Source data
· · ·
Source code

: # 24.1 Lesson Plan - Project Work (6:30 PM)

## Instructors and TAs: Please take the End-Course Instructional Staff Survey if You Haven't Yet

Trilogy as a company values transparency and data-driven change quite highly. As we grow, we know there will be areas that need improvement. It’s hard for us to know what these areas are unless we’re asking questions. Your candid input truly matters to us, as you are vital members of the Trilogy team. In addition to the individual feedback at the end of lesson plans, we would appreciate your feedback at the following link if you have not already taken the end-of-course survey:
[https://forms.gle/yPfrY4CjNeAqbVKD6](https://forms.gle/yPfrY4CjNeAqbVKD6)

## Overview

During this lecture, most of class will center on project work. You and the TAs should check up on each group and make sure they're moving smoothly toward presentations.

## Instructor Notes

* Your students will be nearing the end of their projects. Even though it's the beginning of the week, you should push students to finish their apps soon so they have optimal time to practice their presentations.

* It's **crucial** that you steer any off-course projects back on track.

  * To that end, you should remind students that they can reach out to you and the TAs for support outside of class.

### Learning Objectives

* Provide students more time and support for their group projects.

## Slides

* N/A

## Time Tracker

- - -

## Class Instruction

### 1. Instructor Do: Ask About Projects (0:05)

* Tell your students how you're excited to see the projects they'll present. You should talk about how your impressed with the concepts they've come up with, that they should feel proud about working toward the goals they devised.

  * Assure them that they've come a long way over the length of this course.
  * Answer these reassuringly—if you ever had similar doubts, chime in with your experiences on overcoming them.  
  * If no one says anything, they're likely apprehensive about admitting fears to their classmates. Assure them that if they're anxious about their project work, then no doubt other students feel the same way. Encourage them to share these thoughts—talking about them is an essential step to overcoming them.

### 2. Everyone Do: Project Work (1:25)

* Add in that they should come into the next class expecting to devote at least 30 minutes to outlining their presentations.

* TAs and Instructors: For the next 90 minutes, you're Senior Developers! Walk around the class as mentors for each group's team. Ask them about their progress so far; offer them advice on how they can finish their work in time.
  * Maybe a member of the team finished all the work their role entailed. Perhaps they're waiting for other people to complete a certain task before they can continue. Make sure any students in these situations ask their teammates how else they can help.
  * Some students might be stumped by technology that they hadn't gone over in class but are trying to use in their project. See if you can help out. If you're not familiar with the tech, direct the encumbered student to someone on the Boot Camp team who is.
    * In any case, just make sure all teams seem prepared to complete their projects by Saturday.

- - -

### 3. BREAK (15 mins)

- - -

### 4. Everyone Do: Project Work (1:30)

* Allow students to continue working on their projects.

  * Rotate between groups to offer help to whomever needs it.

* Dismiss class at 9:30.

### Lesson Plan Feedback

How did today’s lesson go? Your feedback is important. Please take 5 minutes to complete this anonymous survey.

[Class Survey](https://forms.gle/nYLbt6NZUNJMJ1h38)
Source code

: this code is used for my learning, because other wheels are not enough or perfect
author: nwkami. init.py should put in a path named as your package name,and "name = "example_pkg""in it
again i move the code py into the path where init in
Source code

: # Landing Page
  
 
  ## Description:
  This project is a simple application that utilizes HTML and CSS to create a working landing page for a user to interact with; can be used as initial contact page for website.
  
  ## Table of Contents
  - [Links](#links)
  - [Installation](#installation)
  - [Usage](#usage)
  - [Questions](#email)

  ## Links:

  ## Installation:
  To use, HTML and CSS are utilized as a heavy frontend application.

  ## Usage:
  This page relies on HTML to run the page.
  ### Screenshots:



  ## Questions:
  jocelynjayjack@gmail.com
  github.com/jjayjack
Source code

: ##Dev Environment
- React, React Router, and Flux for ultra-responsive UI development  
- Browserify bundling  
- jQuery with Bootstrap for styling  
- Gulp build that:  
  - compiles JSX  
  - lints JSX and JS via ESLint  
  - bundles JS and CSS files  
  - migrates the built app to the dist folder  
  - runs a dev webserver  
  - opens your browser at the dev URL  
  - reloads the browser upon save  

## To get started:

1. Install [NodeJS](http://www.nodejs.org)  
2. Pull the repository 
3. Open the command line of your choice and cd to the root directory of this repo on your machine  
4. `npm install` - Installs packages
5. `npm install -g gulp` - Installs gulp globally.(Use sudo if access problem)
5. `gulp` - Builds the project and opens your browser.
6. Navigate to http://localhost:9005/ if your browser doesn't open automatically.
· · ·
Each entry above should be written again exactly.

Source code

: # 24.1 Lesson Plan - Project Work (6:30 PM)

## Instructors and TAs: Please take the End-Course Instructional Staff Survey if You Haven't Yet

Trilogy as a company values transparency and data-driven change quite highly. As we grow, we know there will be areas that need improvement. It’s hard for us to know what these areas are unless we’re asking questions. Your candid input truly matters to us, as you are vital members of the Trilogy team. In addition to the individual feedback at the end of lesson plans, we would appreciate your feedback at the following link if you have not already taken the end-of-course survey:
[https://forms.gle/yPfrY4CjNeAqbVKD6](https://forms.gle/yPfrY4CjNeAqbVKD6)

## Overview

During this lecture, most of class will center on project work. You and the TAs should check up on each group and make sure they're moving smoothly toward presentations.

## Instructor Notes

* Your students will be nearing the end of their projects. Even though it's the beginning of the week, you should push students to finish their apps soon so they have optimal time to practice their presentations.

* It's **crucial** that you steer any off-course projects back on track.

  * To that end, you should remind students that they can reach out to you and the TAs for support outside of class.

### Learning Objectives

* Provide students more time and support for their group projects.

## Slides

* N/A

## Time Tracker

- - -

## Class Instruction

### 1. Instructor Do: Ask About Projects (0:05)

* Tell your students how you're excited to see the projects they'll present. You should talk about how your impressed with the concepts they've come up with, that they should feel proud about working toward the goals they devised.

  * Assure them that they've come a long way over the length of this course.
  * Answer these reassuringly—if you ever had similar doubts, chime in with your experiences on overcoming them.  
  * If no one says anything, they're likely apprehensive about admitting fears to their classmates. Assure them that if they're anxious about their project work, then no doubt other students feel the same way. Encourage them to share these thoughts—talking about them is an essential step to overcoming them.

### 2. Everyone Do: Project Work (1:25)

* Add in that they should come into the next class expecting to devote at least 30 minutes to outlining their presentations.

* TAs and Instructors: For the next 90 minutes, you're Senior Developers! Walk around the class as mentors for each group's team. Ask them about their progress so far; offer them advice on how they can finish their work in time.
  * Maybe a member of the team finished all the work their role entailed. Perhaps they're waiting for other people to complete a certain task before they can continue. Make sure any students in these situations ask their teammates how else they can help.
  * Some students might be stumped by technology that they hadn't gone over in class but are trying to use in their project. See if you can help out. If you're not familiar with the tech, direct the encumbered student to someone on the Boot Camp team who is.
    * In any case, just make sure all teams seem prepared to complete their projects by Saturday.

- - -

### 3. BREAK (15 mins)

- - -

### 4. Everyone Do: Project Work (1:30)

* Allow students to continue working on their projects.

  * Rotate between groups to offer help to whomever needs it.

* Dismiss class at 9:30.

### Lesson Plan Feedback

How did today’s lesson go? Your feedback is important. Please take 5 minutes to complete this anonymous survey.

[Class Survey](https://forms.gle/nYLbt6NZUNJMJ1h38)
Source code

: this code is used for my learning, because other wheels are not enough or perfect
author: nwkami. init.py should put in a path named as your package name,and "name = "example_pkg""in it
again i move the code py into the path where init in
Source code

: # Landing Page
  
 
  ## Description:
  This project is a simple application that utilizes HTML and CSS to create a working landing page for a user to interact with; can be used as initial contact page for website.
  
  ## Table of Contents
  - [Links](#links)
  - [Installation](#installation)
  - [Usage](#usage)
  - [Questions](#email)

  ## Links:

  ## Installation:
  To use, HTML and CSS are utilized as a heavy frontend application.

  ## Usage:
  This page relies on HTML to run the page.
  ### Screenshots:



  ## Questions:
  jocelynjayjack@gmail.com
  github.com/jjayjack
Source code

: ##Dev Environment
- React, React Router, and Flux for ultra-responsive UI development  
- Browserify bundling  
- jQuery with Bootstrap for styling  
- Gulp build that:  
  - compiles JSX  
  - lints JSX and JS via ESLint  
  - bundles JS and CSS files  
  - migrates the built app to the dist folder  
  - runs a dev webserver  
  - opens your browser at the dev URL  
  - reloads the browser upon save  

## To get started:

1. Install [NodeJS](http://www.nodejs.org)  
2. Pull the repository 
3. Open the command line of your choice and cd to the root directory of this repo on your machine  
4. `npm install` - Installs packages
5. `npm install -g gulp` - Installs gulp globally.(Use sudo if access problem)
5. `gulp` - Builds the project and opens your browser.
6. Navigate to http://localhost:9005/ if your browser doesn't open automatically.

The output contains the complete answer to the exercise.